EXTRACTED MATERIAL:
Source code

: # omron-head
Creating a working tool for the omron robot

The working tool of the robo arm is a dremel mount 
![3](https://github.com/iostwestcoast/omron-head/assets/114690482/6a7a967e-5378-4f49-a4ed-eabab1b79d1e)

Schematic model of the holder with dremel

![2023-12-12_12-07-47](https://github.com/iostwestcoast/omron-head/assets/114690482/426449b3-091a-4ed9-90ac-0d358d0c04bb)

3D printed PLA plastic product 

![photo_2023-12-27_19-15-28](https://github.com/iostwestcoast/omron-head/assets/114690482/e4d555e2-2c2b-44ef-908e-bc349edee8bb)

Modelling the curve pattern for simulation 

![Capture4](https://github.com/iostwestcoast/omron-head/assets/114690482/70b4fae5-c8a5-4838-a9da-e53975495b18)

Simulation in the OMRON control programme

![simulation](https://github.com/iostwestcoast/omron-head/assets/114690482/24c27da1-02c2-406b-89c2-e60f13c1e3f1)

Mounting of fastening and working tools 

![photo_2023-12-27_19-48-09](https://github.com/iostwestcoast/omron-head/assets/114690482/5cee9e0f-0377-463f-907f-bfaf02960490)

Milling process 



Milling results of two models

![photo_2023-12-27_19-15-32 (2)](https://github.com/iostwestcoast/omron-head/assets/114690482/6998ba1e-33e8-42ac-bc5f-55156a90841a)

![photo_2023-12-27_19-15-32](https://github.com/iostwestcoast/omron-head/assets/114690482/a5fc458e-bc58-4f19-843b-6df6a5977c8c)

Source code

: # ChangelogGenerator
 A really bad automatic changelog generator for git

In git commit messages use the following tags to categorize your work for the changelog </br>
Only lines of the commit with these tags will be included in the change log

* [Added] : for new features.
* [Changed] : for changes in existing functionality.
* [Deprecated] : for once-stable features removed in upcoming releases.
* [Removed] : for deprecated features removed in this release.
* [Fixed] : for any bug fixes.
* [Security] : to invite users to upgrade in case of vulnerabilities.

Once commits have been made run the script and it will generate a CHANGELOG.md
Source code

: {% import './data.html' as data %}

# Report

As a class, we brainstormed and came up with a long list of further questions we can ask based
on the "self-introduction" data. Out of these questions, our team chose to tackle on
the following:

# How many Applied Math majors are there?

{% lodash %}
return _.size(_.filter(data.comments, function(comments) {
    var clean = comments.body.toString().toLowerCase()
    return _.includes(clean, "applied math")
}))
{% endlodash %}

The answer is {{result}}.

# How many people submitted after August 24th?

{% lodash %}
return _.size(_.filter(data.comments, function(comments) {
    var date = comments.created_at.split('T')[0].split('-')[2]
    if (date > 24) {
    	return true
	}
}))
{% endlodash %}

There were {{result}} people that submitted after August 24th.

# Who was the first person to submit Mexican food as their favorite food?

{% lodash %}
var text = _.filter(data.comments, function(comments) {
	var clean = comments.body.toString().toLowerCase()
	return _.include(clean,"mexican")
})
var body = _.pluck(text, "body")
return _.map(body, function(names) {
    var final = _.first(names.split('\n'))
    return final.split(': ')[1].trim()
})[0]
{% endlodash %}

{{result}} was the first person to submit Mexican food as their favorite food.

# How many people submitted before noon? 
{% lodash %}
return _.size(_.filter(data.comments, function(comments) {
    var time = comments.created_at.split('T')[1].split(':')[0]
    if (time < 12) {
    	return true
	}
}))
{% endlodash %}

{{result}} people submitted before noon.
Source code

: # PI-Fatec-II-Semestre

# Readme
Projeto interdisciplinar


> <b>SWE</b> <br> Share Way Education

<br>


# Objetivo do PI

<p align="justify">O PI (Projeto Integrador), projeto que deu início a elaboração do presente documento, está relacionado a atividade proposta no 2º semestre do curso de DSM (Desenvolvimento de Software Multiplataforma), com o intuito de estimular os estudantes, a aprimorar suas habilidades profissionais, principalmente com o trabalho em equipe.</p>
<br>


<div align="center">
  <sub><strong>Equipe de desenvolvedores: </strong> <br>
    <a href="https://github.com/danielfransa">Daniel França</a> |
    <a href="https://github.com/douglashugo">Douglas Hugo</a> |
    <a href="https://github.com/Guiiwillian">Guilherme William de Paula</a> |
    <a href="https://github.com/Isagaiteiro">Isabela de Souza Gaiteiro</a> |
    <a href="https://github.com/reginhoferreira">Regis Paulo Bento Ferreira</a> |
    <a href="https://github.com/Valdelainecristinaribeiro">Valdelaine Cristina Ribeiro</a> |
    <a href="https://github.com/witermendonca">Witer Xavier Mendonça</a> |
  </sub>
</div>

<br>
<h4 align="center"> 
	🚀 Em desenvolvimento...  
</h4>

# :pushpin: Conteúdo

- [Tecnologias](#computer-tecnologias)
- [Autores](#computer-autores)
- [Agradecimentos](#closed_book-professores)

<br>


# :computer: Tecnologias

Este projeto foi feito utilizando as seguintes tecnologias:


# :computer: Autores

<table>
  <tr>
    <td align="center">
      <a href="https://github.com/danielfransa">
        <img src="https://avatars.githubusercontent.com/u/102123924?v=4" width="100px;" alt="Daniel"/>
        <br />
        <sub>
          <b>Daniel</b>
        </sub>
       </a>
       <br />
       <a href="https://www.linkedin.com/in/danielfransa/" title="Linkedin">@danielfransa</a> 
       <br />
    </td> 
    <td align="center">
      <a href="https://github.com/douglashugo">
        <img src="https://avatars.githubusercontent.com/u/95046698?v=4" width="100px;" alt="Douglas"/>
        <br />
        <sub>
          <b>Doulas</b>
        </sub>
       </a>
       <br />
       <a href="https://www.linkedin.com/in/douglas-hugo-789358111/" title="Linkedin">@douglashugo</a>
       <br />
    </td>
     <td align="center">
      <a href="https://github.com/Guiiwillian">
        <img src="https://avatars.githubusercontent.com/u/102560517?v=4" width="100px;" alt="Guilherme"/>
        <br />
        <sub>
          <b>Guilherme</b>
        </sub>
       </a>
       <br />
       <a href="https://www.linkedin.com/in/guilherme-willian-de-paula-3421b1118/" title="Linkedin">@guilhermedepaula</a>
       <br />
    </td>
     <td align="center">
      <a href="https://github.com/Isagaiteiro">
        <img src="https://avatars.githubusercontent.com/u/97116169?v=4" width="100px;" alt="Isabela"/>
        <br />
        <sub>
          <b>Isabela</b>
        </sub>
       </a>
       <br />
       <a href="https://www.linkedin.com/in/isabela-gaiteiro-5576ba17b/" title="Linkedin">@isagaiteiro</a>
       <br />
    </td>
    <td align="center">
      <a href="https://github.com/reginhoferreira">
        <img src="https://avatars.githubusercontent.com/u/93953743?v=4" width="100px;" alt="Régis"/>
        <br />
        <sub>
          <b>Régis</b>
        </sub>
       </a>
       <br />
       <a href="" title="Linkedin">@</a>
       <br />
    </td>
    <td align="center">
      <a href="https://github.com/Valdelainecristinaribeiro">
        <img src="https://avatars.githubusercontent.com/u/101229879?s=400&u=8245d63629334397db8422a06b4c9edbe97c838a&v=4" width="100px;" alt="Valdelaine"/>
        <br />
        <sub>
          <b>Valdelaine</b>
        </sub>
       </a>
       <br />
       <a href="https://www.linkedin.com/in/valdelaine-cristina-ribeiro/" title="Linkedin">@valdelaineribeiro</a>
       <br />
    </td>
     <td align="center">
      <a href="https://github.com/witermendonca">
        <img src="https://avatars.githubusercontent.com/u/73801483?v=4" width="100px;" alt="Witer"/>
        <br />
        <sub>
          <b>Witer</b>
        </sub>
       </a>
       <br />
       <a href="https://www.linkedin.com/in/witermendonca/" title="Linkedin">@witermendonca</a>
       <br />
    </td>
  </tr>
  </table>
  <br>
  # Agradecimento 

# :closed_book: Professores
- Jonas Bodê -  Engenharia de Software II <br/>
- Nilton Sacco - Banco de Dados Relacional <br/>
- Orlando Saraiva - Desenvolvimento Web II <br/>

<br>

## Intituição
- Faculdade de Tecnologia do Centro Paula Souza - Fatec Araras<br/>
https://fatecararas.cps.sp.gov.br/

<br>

ASSIGNED TASK: Whenever a line of the records above contains the word "danielfransa", it counts toward the total; give that total alone.

WRITTEN SOLUTION: 3